Problem description -
Hunt through the lines below for the string "UNIDADE" and copy each one that has it.

[Data section — start]

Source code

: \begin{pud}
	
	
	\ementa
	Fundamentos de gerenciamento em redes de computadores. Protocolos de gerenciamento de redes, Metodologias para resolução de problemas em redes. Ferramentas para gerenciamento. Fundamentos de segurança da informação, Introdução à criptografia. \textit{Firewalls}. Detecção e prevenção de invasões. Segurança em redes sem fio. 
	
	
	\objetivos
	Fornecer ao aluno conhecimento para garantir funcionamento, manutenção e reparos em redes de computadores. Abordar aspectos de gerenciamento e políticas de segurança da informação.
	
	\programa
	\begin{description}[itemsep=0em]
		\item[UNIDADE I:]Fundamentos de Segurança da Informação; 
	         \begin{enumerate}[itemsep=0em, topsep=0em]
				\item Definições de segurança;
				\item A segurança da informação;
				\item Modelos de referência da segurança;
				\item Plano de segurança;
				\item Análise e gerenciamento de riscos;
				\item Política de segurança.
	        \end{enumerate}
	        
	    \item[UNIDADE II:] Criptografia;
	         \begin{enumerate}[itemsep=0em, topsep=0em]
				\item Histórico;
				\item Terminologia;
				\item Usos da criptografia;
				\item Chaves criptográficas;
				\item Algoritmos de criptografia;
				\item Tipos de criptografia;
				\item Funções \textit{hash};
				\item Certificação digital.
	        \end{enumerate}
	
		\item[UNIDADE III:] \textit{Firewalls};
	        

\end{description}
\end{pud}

[Data section — finish]

Output of the task -
		\item[UNIDADE I:]Fundamentos de Segurança da Informação; 
	    \item[UNIDADE II:] Criptografia;
		\item[UNIDADE III:] \textit{Firewalls};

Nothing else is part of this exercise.